For anyone thinking that I am getting off-topic, my current stance is that GETMATCH should have a match_type. Without a match_type, GETMATCH would be forced to always use a linear search, which is not the fastest search method for sorted arrays. If GETMATCH has a match_type, then we can provide a dynamic match_type to speed up exact-match searches on sorted lookup arrays without relying on the lookup array always being sorted.
Your dynamic sort state defeats any benefits from binary search.
For unsorted matching, all MATCH does is iterate through its 2nd arg (which should be a 1D list) comparing it to its 1st arg, stops when it finds a match, and returns the match's index.
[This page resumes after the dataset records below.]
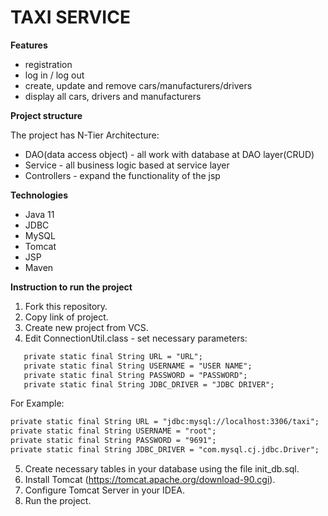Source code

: ﻿# TAXI SERVICE
**Features**
- registration
- log in / log out
- create, update and remove cars/manufacturers/drivers
- display all cars, drivers and manufacturers

**Project structure**

The project has N-Tier Architecture:
- DAO(data access object) - all work with database at DAO layer(CRUD)
- Service - all business logic based at service layer
- Controllers - expand the functionality of the jsp

**Technologies**
- Java 11
- JDBC
- MySQL
- Tomcat
- JSP
- Maven

**Instruction to run the project**
1. Fork this repository.
2. Copy link of project.
3. Create new project from VCS.
4. Edit ConnectionUtil.class - set necessary parameters:
```diff 
   private static final String URL = "URL";
   private static final String USERNAME = "USER NAME";
   private static final String PASSWORD = "PASSWORD";
   private static final String JDBC_DRIVER = "JDBC DRIVER";
```
For Example:
```diff
private static final String URL = "jdbc:mysql://localhost:3306/taxi";
private static final String USERNAME = "root";
private static final String PASSWORD = "9691";
private static final String JDBC_DRIVER = "com.mysql.cj.jdbc.Driver";
```
5. Create necessary tables in your database using the file init_db.sql.
6. Install Tomcat (https://tomcat.apache.org/download-90.cgi).
7. Configure Tomcat Server in your IDEA.
8. Run the project.
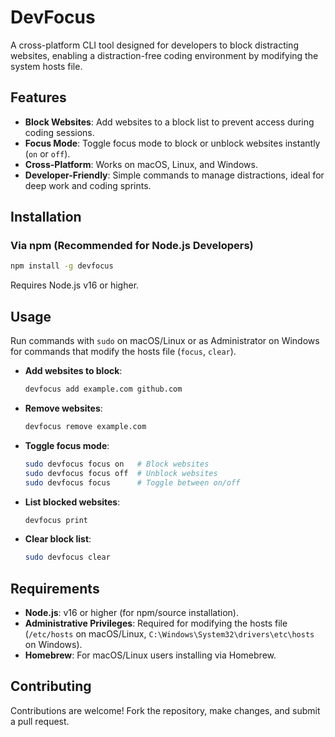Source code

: # DevFocus
A cross-platform CLI tool designed for developers to block distracting websites, enabling a distraction-free coding environment by modifying the system hosts file.

## Features
- **Block Websites**: Add websites to a block list to prevent access during coding sessions.
- **Focus Mode**: Toggle focus mode to block or unblock websites instantly (`on` or `off`).
- **Cross-Platform**: Works on macOS, Linux, and Windows.
- **Developer-Friendly**: Simple commands to manage distractions, ideal for deep work and coding sprints.

## Installation
### Via npm (Recommended for Node.js Developers)
```bash
npm install -g devfocus
```
Requires Node.js v16 or higher.

## Usage
Run commands with `sudo` on macOS/Linux or as Administrator on Windows for commands that modify the hosts file (`focus`, `clear`).

- **Add websites to block**:
  ```bash
  devfocus add example.com github.com
  ```
- **Remove websites**:
  ```bash
  devfocus remove example.com
  ```
- **Toggle focus mode**:
  ```bash
  sudo devfocus focus on   # Block websites
  sudo devfocus focus off  # Unblock websites
  sudo devfocus focus      # Toggle between on/off
  ```
- **List blocked websites**:
  ```bash
  devfocus print
  ```
- **Clear block list**:
  ```bash
  sudo devfocus clear
  ```

## Requirements
- **Node.js**: v16 or higher (for npm/source installation).
- **Administrative Privileges**: Required for modifying the hosts file (`/etc/hosts` on macOS/Linux, `C:\Windows\System32\drivers\etc\hosts` on Windows).
- **Homebrew**: For macOS/Linux users installing via Homebrew.

## Contributing
Contributions are welcome! Fork the repository, make changes, and submit a pull request.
If no match is found, it returns #N/A.
For ascending sorted matching, all MATCH does is check that its 1st arg is >= the first item in its 2nd arg (if not it returns #N/A quickly), then checks if its 1st arg is > than the last item in its 2nd arg (if so, returns the last item's index quickly). If still going, MATCH checks its 1st arg against the middle item in its 2nd arg list, and effectively replaces the whole list with the portion within which its 1st arg falls. It repeats this last bit until it finds an exact match or until item K is < 1st arg and item K+1 > 1st arg. Descending sorted matching works the opposite of this.
With N items in the list, unsorted matching involves no more than N comparisons, and sorted matching involves no more than INT(LOG(N,2))+2 comparisons. Your dynamic matching would involve 2(N-1) comparisons before the matching would begin. How could that aid efficiency?
I'm an idiot. My main argument for not using match types was that if you use, say, MATCH(,,1), then you are assuming that the lookup column will always be in ascending order. However, I never thought of making the match_type dynamic to adapt to the sort state of the lookup array. MATCH(,,±1) is fine. The way that I was using it is not. Now that I realize this, I see that my sort arrow suggestion was unnecessary, so I deleted it.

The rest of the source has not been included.